There is a saying in the islands, “If you don’t like the weather, wait fifteen minutes”. Each glen, it seems has its own micro climate and the geography as it climbs from the deep indentations of the sea lochs gives several seasons complete in any day.

 

Yesterday I spent a long time studying the inland loch behind the house and its mood changes. From calm and still mirror of all the colours of dark.

(Find beauty and be still, remember).

Where the wildfowl draw their silver white arrow heads through the dark lirr.

(The wind chopped small waves that just touch the shoals as they skim, changing colour, across the surface. Like the fur across a cat back.)

To the white capped evangelist storms that seems to bend the water into fantastic leering shapes and monsters.

 

If you separate the loch from its surroundings you get an abstract painting of fantastic colours and intensity. But true separation is inherently impossible in this nature.
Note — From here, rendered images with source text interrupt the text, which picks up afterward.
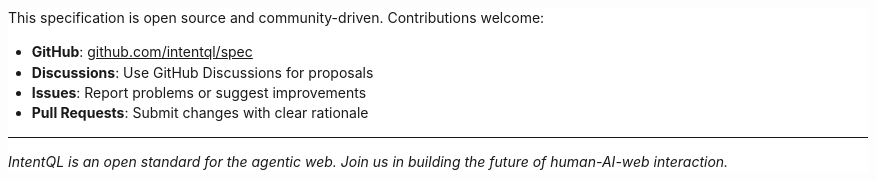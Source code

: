 This specification is open source and community-driven. Contributions welcome:

- **GitHub**: [github.com/intentql/spec](https://github.com/intentql/spec)
- **Discussions**: Use GitHub Discussions for proposals
- **Issues**: Report problems or suggest improvements
- **Pull Requests**: Submit changes with clear rationale

---

*IntentQL is an open standard for the agentic web. Join us in building the future of human-AI-web interaction.*
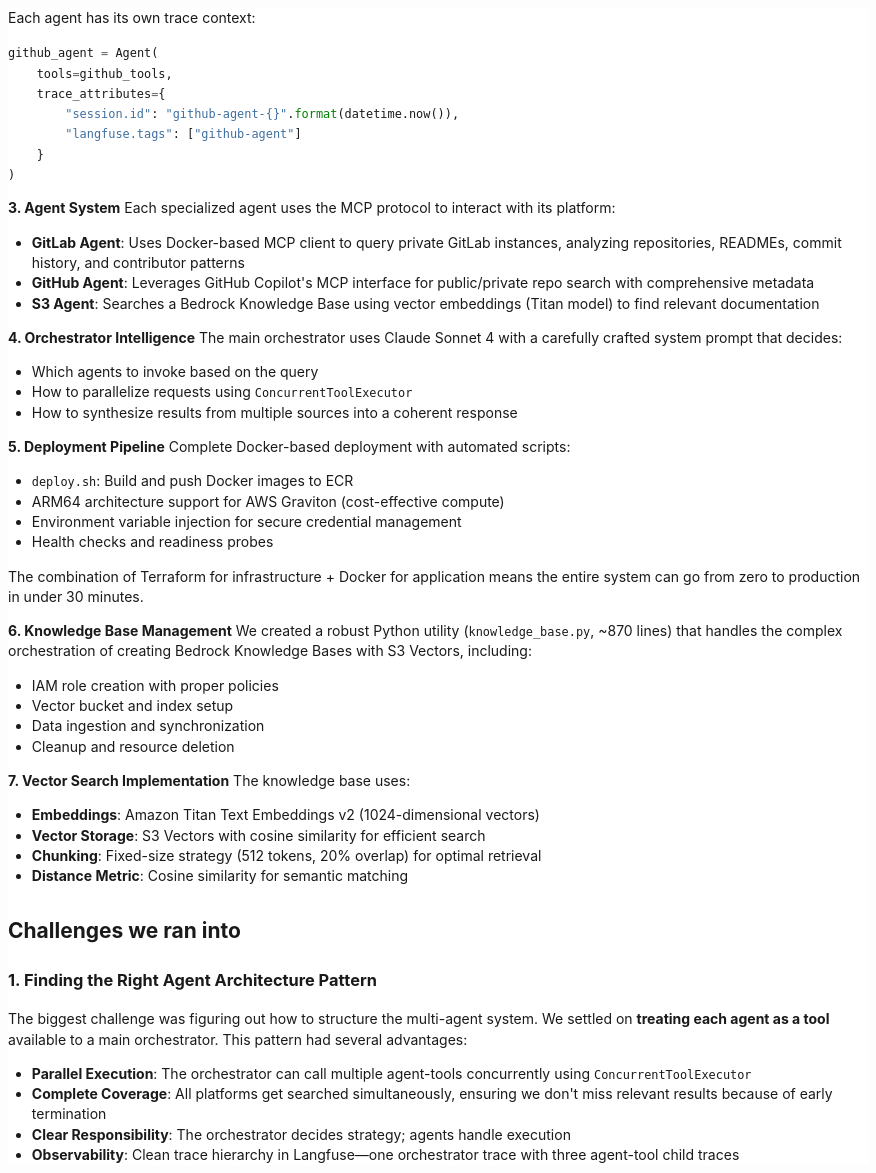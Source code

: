 Each agent has its own trace context:
```python
github_agent = Agent(
    tools=github_tools,
    trace_attributes={
        "session.id": "github-agent-{}".format(datetime.now()),
        "langfuse.tags": ["github-agent"]
    }
)
```

**3. Agent System**
Each specialized agent uses the MCP protocol to interact with its platform:
- **GitLab Agent**: Uses Docker-based MCP client to query private GitLab instances, analyzing repositories, READMEs, commit history, and contributor patterns
- **GitHub Agent**: Leverages GitHub Copilot's MCP interface for public/private repo search with comprehensive metadata
- **S3 Agent**: Searches a Bedrock Knowledge Base using vector embeddings (Titan model) to find relevant documentation

**4. Orchestrator Intelligence**
The main orchestrator uses Claude Sonnet 4 with a carefully crafted system prompt that decides:
- Which agents to invoke based on the query
- How to parallelize requests using `ConcurrentToolExecutor`
- How to synthesize results from multiple sources into a coherent response

**5. Deployment Pipeline**
Complete Docker-based deployment with automated scripts:
- `deploy.sh`: Build and push Docker images to ECR
- ARM64 architecture support for AWS Graviton (cost-effective compute)
- Environment variable injection for secure credential management
- Health checks and readiness probes

The combination of Terraform for infrastructure + Docker for application means the entire system can go from zero to production in under 30 minutes.

**6. Knowledge Base Management**
We created a robust Python utility (`knowledge_base.py`, ~870 lines) that handles the complex orchestration of creating Bedrock Knowledge Bases with S3 Vectors, including:
- IAM role creation with proper policies
- Vector bucket and index setup
- Data ingestion and synchronization
- Cleanup and resource deletion

**7. Vector Search Implementation**
The knowledge base uses:
- **Embeddings**: Amazon Titan Text Embeddings v2 (1024-dimensional vectors)
- **Vector Storage**: S3 Vectors with cosine similarity for efficient search
- **Chunking**: Fixed-size strategy (512 tokens, 20% overlap) for optimal retrieval
- **Distance Metric**: Cosine similarity for semantic matching

## Challenges we ran into

### 1. Finding the Right Agent Architecture Pattern
The biggest challenge was figuring out how to structure the multi-agent system. We settled on **treating each agent as a tool** available to a main orchestrator. This pattern had several advantages:
- **Parallel Execution**: The orchestrator can call multiple agent-tools concurrently using `ConcurrentToolExecutor`
- **Complete Coverage**: All platforms get searched simultaneously, ensuring we don't miss relevant results because of early termination
- **Clear Responsibility**: The orchestrator decides strategy; agents handle execution
- **Observability**: Clean trace hierarchy in Langfuse—one orchestrator trace with three agent-tool child traces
The geometries of the surrounding landscape are reflected in cake like layers.

The ochres of the dead reeds. Exactly the colour and patina, varnished on the still water, of the guitar I am listening to.

Bleeding yet slowly into the sap rising willow. Stick bending patterned and almost purple in growing colours.

Then the larger deciduous trees hanging with the intricate almost leaf like moss. A subtle and beautiful jade that I find it hard to put a name to. An illusory green that is almost the colour of an exotic beetle back.

Beyond and amongst that the deeper velvets of the pines, spruce and fir. Rising high and wavering in reflection. Adding three dimensional Victorian tones. A bass line of colour.

Finally, the mountain with its own earthy pallet of warming colours. Deer back and marten fur. The wine we drank years ago and heartwood browns.

 

All this is punctuated with life. The colours of a Goldeneye head. Velvet smoking jacket emerald and the most subtle of nap changes in the dimming light.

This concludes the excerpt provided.